• What the task requires
The result should be a word-for-word retyping of the entries below, free of pictures.

• Data listing
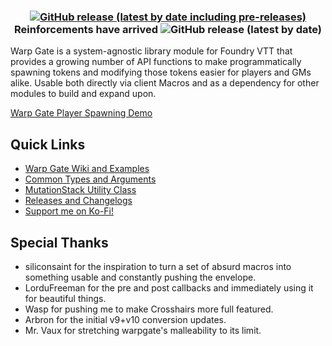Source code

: 
<h3 align="center">
  <a href="https://github.com/trioderegion/warpgate/releases/latest"><img alt="GitHub release (latest by date including pre-releases)" src="https://img.shields.io/github/v/release/trioderegion/warpgate?include_prereleases&label=latest%20release"></a>
  Reinforcements have arrived 
  <img alt="GitHub release (latest by date)" src="https://img.shields.io/github/downloads/trioderegion/warpgate/latest/module.zip?color=blue&label=downloads%20%28latest%29">
</h3>

Warp Gate is a system-agnostic library module for Foundry VTT that provides a growing number of API functions to make programmatically spawning tokens and modifying those tokens easier for players and GMs alike. Usable both directly via client Macros and as a dependency for other modules to build and expand upon.

[Warp Gate Player Spawning Demo](https://user-images.githubusercontent.com/14878515/127940403-40301919-8a12-42e0-b3c4-7711f6e64b3b.mp4)

## Quick Links
- [Warp Gate Wiki and Examples](https://github.com/trioderegion/warpgate/wiki)
- [Common Types and Arguments](https://trioderegion.github.io/warpgate/global.html)
- [MutationStack Utility Class](https://trioderegion.github.io/warpgate/MutationStack.html)
- [Releases and Changelogs](https://github.com/trioderegion/warpgate/releases)
- [Support me on Ko-Fi!](https://ko-fi.com/badgerwerks)

## Special Thanks
* siliconsaint for the inspiration to turn a set of absurd macros into something usable and constantly pushing the envelope.
* LorduFreeman for the pre and post callbacks and immediately using it for beautiful things.
* Wasp for pushing me to make Crosshairs more full featured.
* Arbron for the initial v9+v10 conversion updates.
* Mr. Vaux for stretching warpgate's malleability to its limit.

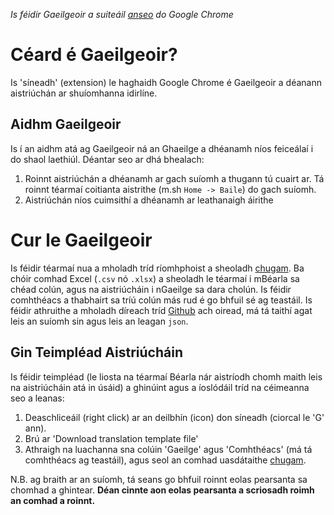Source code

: *Is féidir Gaeilgeoir a suiteáil [anseo](https://chrome.google.com/webstore/detail/gaeilgeoir/boljhhcnjbdijgbledlnokiianknolel) do Google Chrome*

# Céard é Gaeilgeoir?

Is 'síneadh' (extension) le haghaidh Google Chrome é Gaeilgeoir a déanann aistriúchán ar shuíomhanna idirlíne.

## Aidhm Gaeilgeoir

Is í an aidhm atá ag Gaeilgeoir ná an Ghaeilge a dhéanamh níos feiceálaí i do shaol laethiúl. Déantar seo ar dhá bhealach:
1. Roinnt aistriúchán a dhéanamh ar gach suíomh a thugann tú cuairt ar. Tá roinnt téarmaí coitianta aistrithe (m.sh `Home -> Baile`) do gach suíomh.
1. Aistriúchán níos cuimsithí a dhéanamh ar leathanaigh áirithe

# Cur le Gaeilgeoir

Is féidir téarmaí nua a mholadh tríd ríomhphoist a sheoladh [chugam](mailto:seamusoceanainn@gmail.com). 
Ba chóir comhad Excel (`.csv` nó `.xlsx`) a sheoladh le téarmaí i mBéarla sa chéad colún, agus na aistriúcháin i nGaeilge sa dara cholún. 
Is féidir comhthéacs a thabhairt sa tríú colún más rud é go bhfuil sé ag teastáil.
Is féidir athruithe a mholadh díreach tríd [Github](https://github.com/soceanainn/gaeilgeoir) ach oiread, má tá taithí agat leis an suíomh sin agus leis an leagan `json`.

## Gin Teimpléad Aistriúcháin

Is féidir teimpléad (le liosta na téarmaí Béarla nár aistríodh chomh maith leis na aistriúcháin atá in úsáid) a ghinúint agus a íoslódáil tríd na céimeanna seo a leanas:
1. Deaschliceáil (right click) ar an deilbhín (icon) don síneadh (ciorcal le 'G' ann).
1. Brú ar 'Download translation template file'
1. Athraigh na luachanna sna colúin 'Gaeilge' agus 'Comhthéacs' (má tá comhthéacs ag teastáil), agus seol an comhad uasdátaithe [chugam](mailto:seamusoceanainn@gmail.com).

N.B. ag braith ar an suíomh, tá seans go bhfuil roinnt eolas pearsanta sa chomhad a ghintear. **Déan cinnte aon eolas pearsanta a scriosadh roimh an comhad a roinnt.**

• Worked solution
Source code

: 
<h3 align="center">
  <a href="https://github.com/trioderegion/warpgate/releases/latest"><img alt="GitHub release (latest by date including pre-releases)" src="https://img.shields.io/github/v/release/trioderegion/warpgate?include_prereleases&label=latest%20release"></a>
  Reinforcements have arrived 
  <img alt="GitHub release (latest by date)" src="https://img.shields.io/github/downloads/trioderegion/warpgate/latest/module.zip?color=blue&label=downloads%20%28latest%29">
</h3>

Warp Gate is a system-agnostic library module for Foundry VTT that provides a growing number of API functions to make programmatically spawning tokens and modifying those tokens easier for players and GMs alike. Usable both directly via client Macros and as a dependency for other modules to build and expand upon.

[Warp Gate Player Spawning Demo](https://user-images.githubusercontent.com/14878515/127940403-40301919-8a12-42e0-b3c4-7711f6e64b3b.mp4)

## Quick Links
- [Warp Gate Wiki and Examples](https://github.com/trioderegion/warpgate/wiki)
- [Common Types and Arguments](https://trioderegion.github.io/warpgate/global.html)
- [MutationStack Utility Class](https://trioderegion.github.io/warpgate/MutationStack.html)
- [Releases and Changelogs](https://github.com/trioderegion/warpgate/releases)
- [Support me on Ko-Fi!](https://ko-fi.com/badgerwerks)

## Special Thanks
* siliconsaint for the inspiration to turn a set of absurd macros into something usable and constantly pushing the envelope.
* LorduFreeman for the pre and post callbacks and immediately using it for beautiful things.
* Wasp for pushing me to make Crosshairs more full featured.
* Arbron for the initial v9+v10 conversion updates.
* Mr. Vaux for stretching warpgate's malleability to its limit.

Source code

: *Is féidir Gaeilgeoir a suiteáil [anseo](https://chrome.google.com/webstore/detail/gaeilgeoir/boljhhcnjbdijgbledlnokiianknolel) do Google Chrome*

# Céard é Gaeilgeoir?

Is 'síneadh' (extension) le haghaidh Google Chrome é Gaeilgeoir a déanann aistriúchán ar shuíomhanna idirlíne.

## Aidhm Gaeilgeoir

Is í an aidhm atá ag Gaeilgeoir ná an Ghaeilge a dhéanamh níos feiceálaí i do shaol laethiúl. Déantar seo ar dhá bhealach:
1. Roinnt aistriúchán a dhéanamh ar gach suíomh a thugann tú cuairt ar. Tá roinnt téarmaí coitianta aistrithe (m.sh `Home -> Baile`) do gach suíomh.
1. Aistriúchán níos cuimsithí a dhéanamh ar leathanaigh áirithe

# Cur le Gaeilgeoir

Is féidir téarmaí nua a mholadh tríd ríomhphoist a sheoladh [chugam](mailto:seamusoceanainn@gmail.com). 
Ba chóir comhad Excel (`.csv` nó `.xlsx`) a sheoladh le téarmaí i mBéarla sa chéad colún, agus na aistriúcháin i nGaeilge sa dara cholún. 
Is féidir comhthéacs a thabhairt sa tríú colún más rud é go bhfuil sé ag teastáil.
Is féidir athruithe a mholadh díreach tríd [Github](https://github.com/soceanainn/gaeilgeoir) ach oiread, má tá taithí agat leis an suíomh sin agus leis an leagan `json`.

## Gin Teimpléad Aistriúcháin

Is féidir teimpléad (le liosta na téarmaí Béarla nár aistríodh chomh maith leis na aistriúcháin atá in úsáid) a ghinúint agus a íoslódáil tríd na céimeanna seo a leanas:
1. Deaschliceáil (right click) ar an deilbhín (icon) don síneadh (ciorcal le 'G' ann).
1. Brú ar 'Download translation template file'
1. Athraigh na luachanna sna colúin 'Gaeilge' agus 'Comhthéacs' (má tá comhthéacs ag teastáil), agus seol an comhad uasdátaithe [chugam](mailto:seamusoceanainn@gmail.com).

N.B. ag braith ar an suíomh, tá seans go bhfuil roinnt eolas pearsanta sa chomhad a ghintear. **Déan cinnte aon eolas pearsanta a scriosadh roimh an comhad a roinnt.**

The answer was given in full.